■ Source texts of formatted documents
*** Block opens ***

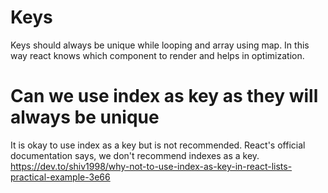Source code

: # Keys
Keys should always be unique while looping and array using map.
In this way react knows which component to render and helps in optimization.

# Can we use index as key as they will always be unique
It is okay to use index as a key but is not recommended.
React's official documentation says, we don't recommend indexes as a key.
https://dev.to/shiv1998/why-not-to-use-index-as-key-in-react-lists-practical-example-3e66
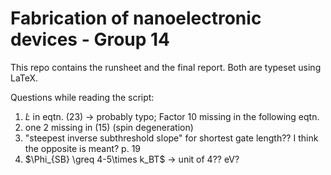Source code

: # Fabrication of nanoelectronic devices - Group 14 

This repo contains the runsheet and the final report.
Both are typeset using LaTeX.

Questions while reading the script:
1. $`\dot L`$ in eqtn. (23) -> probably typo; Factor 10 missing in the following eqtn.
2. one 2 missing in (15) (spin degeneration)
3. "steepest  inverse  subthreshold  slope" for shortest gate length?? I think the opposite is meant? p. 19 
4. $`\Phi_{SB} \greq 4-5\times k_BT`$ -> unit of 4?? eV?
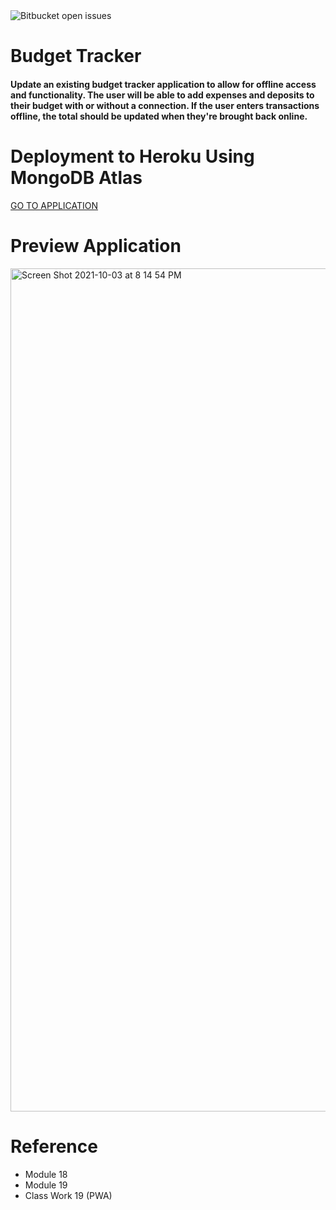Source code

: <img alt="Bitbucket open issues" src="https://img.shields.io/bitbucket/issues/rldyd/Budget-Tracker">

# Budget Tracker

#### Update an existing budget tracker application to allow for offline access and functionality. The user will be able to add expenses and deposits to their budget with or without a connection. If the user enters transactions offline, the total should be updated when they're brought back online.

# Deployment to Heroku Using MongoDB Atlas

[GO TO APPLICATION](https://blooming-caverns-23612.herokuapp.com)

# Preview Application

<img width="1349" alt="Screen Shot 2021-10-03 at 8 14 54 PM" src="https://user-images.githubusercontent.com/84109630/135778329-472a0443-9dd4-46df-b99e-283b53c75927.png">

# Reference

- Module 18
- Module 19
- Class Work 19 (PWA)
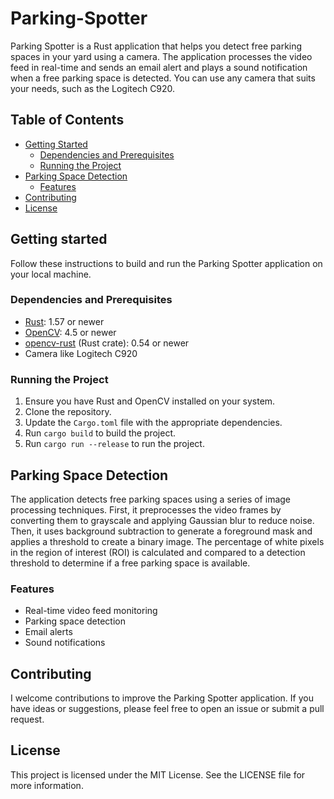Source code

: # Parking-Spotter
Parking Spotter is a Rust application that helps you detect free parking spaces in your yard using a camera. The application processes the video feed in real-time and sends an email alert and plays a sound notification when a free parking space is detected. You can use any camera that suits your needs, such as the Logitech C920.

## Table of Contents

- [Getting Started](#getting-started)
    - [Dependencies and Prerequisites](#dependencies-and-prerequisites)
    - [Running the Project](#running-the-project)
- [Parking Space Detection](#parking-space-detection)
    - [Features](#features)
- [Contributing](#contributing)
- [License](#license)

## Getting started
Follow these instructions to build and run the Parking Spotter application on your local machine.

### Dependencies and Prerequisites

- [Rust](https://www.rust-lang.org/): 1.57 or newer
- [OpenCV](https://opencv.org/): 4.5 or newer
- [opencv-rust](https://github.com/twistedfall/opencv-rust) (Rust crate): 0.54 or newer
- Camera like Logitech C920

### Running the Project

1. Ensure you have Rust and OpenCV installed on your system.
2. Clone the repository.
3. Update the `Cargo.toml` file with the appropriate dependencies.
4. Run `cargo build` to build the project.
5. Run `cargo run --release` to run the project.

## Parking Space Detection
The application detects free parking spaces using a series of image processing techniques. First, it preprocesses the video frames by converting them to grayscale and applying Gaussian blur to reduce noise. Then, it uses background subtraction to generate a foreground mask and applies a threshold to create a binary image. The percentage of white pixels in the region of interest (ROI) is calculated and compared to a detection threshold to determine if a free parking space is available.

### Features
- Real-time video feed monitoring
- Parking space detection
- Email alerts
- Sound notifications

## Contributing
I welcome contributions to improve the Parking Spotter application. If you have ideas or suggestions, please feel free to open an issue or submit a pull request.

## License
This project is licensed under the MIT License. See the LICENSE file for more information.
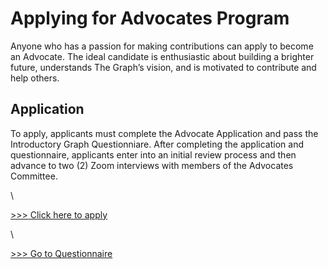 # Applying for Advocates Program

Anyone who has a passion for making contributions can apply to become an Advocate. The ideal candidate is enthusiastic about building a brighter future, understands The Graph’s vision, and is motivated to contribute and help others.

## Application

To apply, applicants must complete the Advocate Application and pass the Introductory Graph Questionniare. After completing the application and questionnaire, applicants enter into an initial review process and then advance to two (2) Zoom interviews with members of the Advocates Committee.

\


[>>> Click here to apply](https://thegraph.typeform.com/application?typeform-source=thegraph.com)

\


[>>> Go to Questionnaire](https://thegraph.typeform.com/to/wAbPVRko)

*** Block closes ***

■ Problem requirements
Word for word, print out all of the records above; pass over the pictures.

■ Task result
Source code

: # Keys
Keys should always be unique while looping and array using map.
In this way react knows which component to render and helps in optimization.

# Can we use index as key as they will always be unique
It is okay to use index as a key but is not recommended.
React's official documentation says, we don't recommend indexes as a key.
https://dev.to/shiv1998/why-not-to-use-index-as-key-in-react-lists-practical-example-3e66
Source code

: # Fabrication of nanoelectronic devices - Group 14 

This repo contains the runsheet and the final report.
Both are typeset using LaTeX.

Questions while reading the script:
1. $`\dot L`$ in eqtn. (23) -> probably typo; Factor 10 missing in the following eqtn.
2. one 2 missing in (15) (spin degeneration)
3. "steepest  inverse  subthreshold  slope" for shortest gate length?? I think the opposite is meant? p. 19 
4. $`\Phi_{SB} \greq 4-5\times k_BT`$ -> unit of 4?? eV?
Source code

: <img alt="Bitbucket open issues" src="https://img.shields.io/bitbucket/issues/rldyd/Budget-Tracker">

# Budget Tracker

#### Update an existing budget tracker application to allow for offline access and functionality. The user will be able to add expenses and deposits to their budget with or without a connection. If the user enters transactions offline, the total should be updated when they're brought back online.

# Deployment to Heroku Using MongoDB Atlas

[GO TO APPLICATION](https://blooming-caverns-23612.herokuapp.com)

# Preview Application

<img width="1349" alt="Screen Shot 2021-10-03 at 8 14 54 PM" src="https://user-images.githubusercontent.com/84109630/135778329-472a0443-9dd4-46df-b99e-283b53c75927.png">

# Reference

- Module 18
- Module 19
- Class Work 19 (PWA)
Source code

: # Parking-Spotter
Parking Spotter is a Rust application that helps you detect free parking spaces in your yard using a camera. The application processes the video feed in real-time and sends an email alert and plays a sound notification when a free parking space is detected. You can use any camera that suits your needs, such as the Logitech C920.

## Table of Contents

- [Getting Started](#getting-started)
    - [Dependencies and Prerequisites](#dependencies-and-prerequisites)
    - [Running the Project](#running-the-project)
- [Parking Space Detection](#parking-space-detection)
    - [Features](#features)
- [Contributing](#contributing)
- [License](#license)

## Getting started
Follow these instructions to build and run the Parking Spotter application on your local machine.

### Dependencies and Prerequisites

- [Rust](https://www.rust-lang.org/): 1.57 or newer
- [OpenCV](https://opencv.org/): 4.5 or newer
- [opencv-rust](https://github.com/twistedfall/opencv-rust) (Rust crate): 0.54 or newer
- Camera like Logitech C920

### Running the Project

1. Ensure you have Rust and OpenCV installed on your system.
2. Clone the repository.
3. Update the `Cargo.toml` file with the appropriate dependencies.
4. Run `cargo build` to build the project.
5. Run `cargo run --release` to run the project.

## Parking Space Detection
The application detects free parking spaces using a series of image processing techniques. First, it preprocesses the video frames by converting them to grayscale and applying Gaussian blur to reduce noise. Then, it uses background subtraction to generate a foreground mask and applies a threshold to create a binary image. The percentage of white pixels in the region of interest (ROI) is calculated and compared to a detection threshold to determine if a free parking space is available.

### Features
- Real-time video feed monitoring
- Parking space detection
- Email alerts
- Sound notifications

## Contributing
I welcome contributions to improve the Parking Spotter application. If you have ideas or suggestions, please feel free to open an issue or submit a pull request.

## License
This project is licensed under the MIT License. See the LICENSE file for more information.
 # Applying for Advocates Program

Anyone who has a passion for making contributions can apply to become an Advocate. The ideal candidate is enthusiastic about building a brighter future, understands The Graph’s vision, and is motivated to contribute and help others.

## Application

To apply, applicants must complete the Advocate Application and pass the Introductory Graph Questionniare. After completing the application and questionnaire, applicants enter into an initial review process and then advance to two (2) Zoom interviews with members of the Advocates Committee.

\


[>>> Click here to apply](https://thegraph.typeform.com/application?typeform-source=thegraph.com)

\


[>>> Go to Questionnaire](https://thegraph.typeform.com/to/wAbPVRko)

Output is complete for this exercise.